Reputation: 2923
I have installed Maven and created a simple project according to their instructions. I then added the spring-context (per the Spring IO site) dependency. Nothing interesting happens.
{rant} I HATE that Spring is shoving Maven down my throat! Maven is TERRIBLE in established shops that can't stop what they are doing to Maven-ize hundreds of artifacts. On top of that, Spring has now fragmented the dependencies in incomprehensible ways. Stupid! {/rant}
I assume there is some way to simply download all the JAR in a dependency. Can anyone provide a pom.xml and a command line that starts with "mvn"?
Upvotes: 0
Views: 6332
Reputation: 2923
I accepted Ralph's answer, but I wanted to record the steps I took to do the full task. Just to clarify, I don't have a problem with Maven. I have a BIG problem with Spring forcing me to use it.
Download Maven, unzip it. Note that it requires M2_HOME and JAVA_HOME properties, which can be set in a CMD file if you don't want to make them permanent.
Run this command to create a default project, with a pom.xml. Note that you should be in an empty folder when you do it.
mvn archetype:generate -DgroupId=com.mycompany.app -DartifactId=my-app -DarchetypeArtifactId=maven-archetype-quickstart -DinteractiveMode=false
Move into the my-app folder that was just created and edit the pom.xml.

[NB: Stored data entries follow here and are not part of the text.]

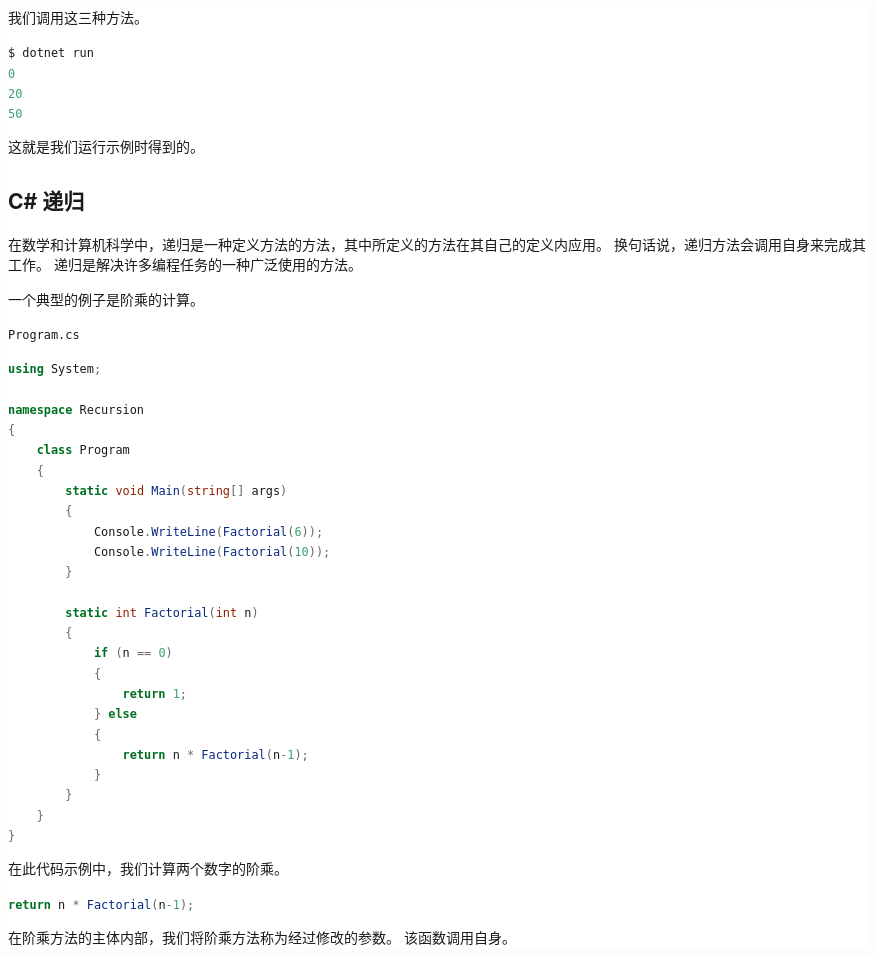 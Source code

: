 我们调用这三种方法。

```cs
$ dotnet run
0
20
50

```

这就是我们运行示例时得到的。

## C# 递归

在数学和计算机科学中，递归是一种定义方法的方法，其中所定义的方法在其自己的定义内应用。 换句话说，递归方法会调用自身来完成其工作。 递归是解决许多编程任务的一种广泛使用的方法。

一个典型的例子是阶乘的计算。

`Program.cs`

```cs
using System;

namespace Recursion
{
    class Program
    {
        static void Main(string[] args)
        {        
            Console.WriteLine(Factorial(6));
            Console.WriteLine(Factorial(10));
        }

        static int Factorial(int n)
        {
            if (n == 0)
            {
                return 1;
            } else
            {
                return n * Factorial(n-1);
            }
        }
    }
}

```

在此代码示例中，我们计算两个数字的阶乘。

```cs
return n * Factorial(n-1);

```

在阶乘方法的主体内部，我们将阶乘方法称为经过修改的参数。 该函数调用自身。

Note that Maven seems to require a JUnit dependency for testing.
<project xmlns="http://maven.apache.org/POM/4.0.0"
xmlns:xsi="http://www.w3.org/2001/XMLSchema-instance"
xsi:schemaLocation="http://maven.apache.org/POM/4.0.0
http://maven.apache.org/maven-v4_0_0.xsd">
<modelVersion>4.0.0</modelVersion>
<groupId>com.mycompany.app</groupId>
<artifactId>my-app</artifactId>
<packaging>jar</packaging>
<version>1.0-SNAPSHOT</version>
<name>my-app</name>
<dependencies>
<dependency>
<groupId>junit</groupId>
<artifactId>junit</artifactId>
<version>3.8.1</version>
<scope>test</scope>
</dependency>
<dependency>
<groupId>org.springframework</groupId>
<artifactId>spring-core</artifactId>
<version>3.2.2.RELEASE</version>
</dependency>
<dependency>
<groupId>org.springframework</groupId>
<artifactId>spring-context</artifactId>
<version>3.2.2.RELEASE</version>
</dependency>
</dependencies>
Run
mvn dependency:copy-dependencies
and your project should now have a dependencies folder with all the JAR.
Upvotes: 0
Reputation: 120871
When you have all dependencies defined, then you only need to run mvn dependency:copy-dependencies
, then maven ({rant} the great tool{/rant}) will put all dependencies including transitive dependencies to the target/dependencies
folder
@See: http://maven.apache.org/plugins/maven-dependency-plugin/copy-dependencies-mojo.html
<project xmlns="http://maven.apache.org/POM/4.0.0"
xmlns:xsi="http://www.w3.org/2001/XMLSchema-instance"
xsi:schemaLocation="http://maven.apache.org/POM/4.0.0
http://maven.apache.org/maven-v4_0_0.xsd">
<modelVersion>4.0.0</modelVersion>
<packaging>jar</packaging>
<version>1.0-SNAPSHOT</version>
<groupId>com.test</groupId>
<artifactId>com.test</artifactId>
<properties>
<spring.version>3.2.2.RELEASE</spring.version>
</properties>
<dependencies>
<dependency>
<groupId>org.springframework</groupId>
<artifactId>spring-core</artifactId>
<version>${spring.version}</version>
</dependency>
<dependency>
<groupId>org.springframework</groupId>
<artifactId>spring-context</artifactId>
<version>${spring.version}</version>
</dependency>
</dependencies>
</project>
Upvotes: 1
Reputation: 21390
This is how you add the Spring context dependency to your project.
<dependency>
<groupId>org.springframework</groupId>
<artifactId>spring-context</artifactId>
<version>3.2.2.RELEASE</version>
</dependency>
Now it depends exactly what you want. Whatever mvn command you run the dependencies will be first downloaded to your Maven local repository, not your project.
Here you can also download the jar http://search.maven.org/#browse|-618956366, but it's not the recommended way.
Alternatively, you can clear your entire Maven local repository and then after a command like mvn package
or mvn install
it will be repopulated again with all your dependencies. If it's a web application your war will contain in WEB-INF/lib
all the dependencies. If you want to create a jar with all dependencies see How can I create an executable JAR with dependencies using Maven?.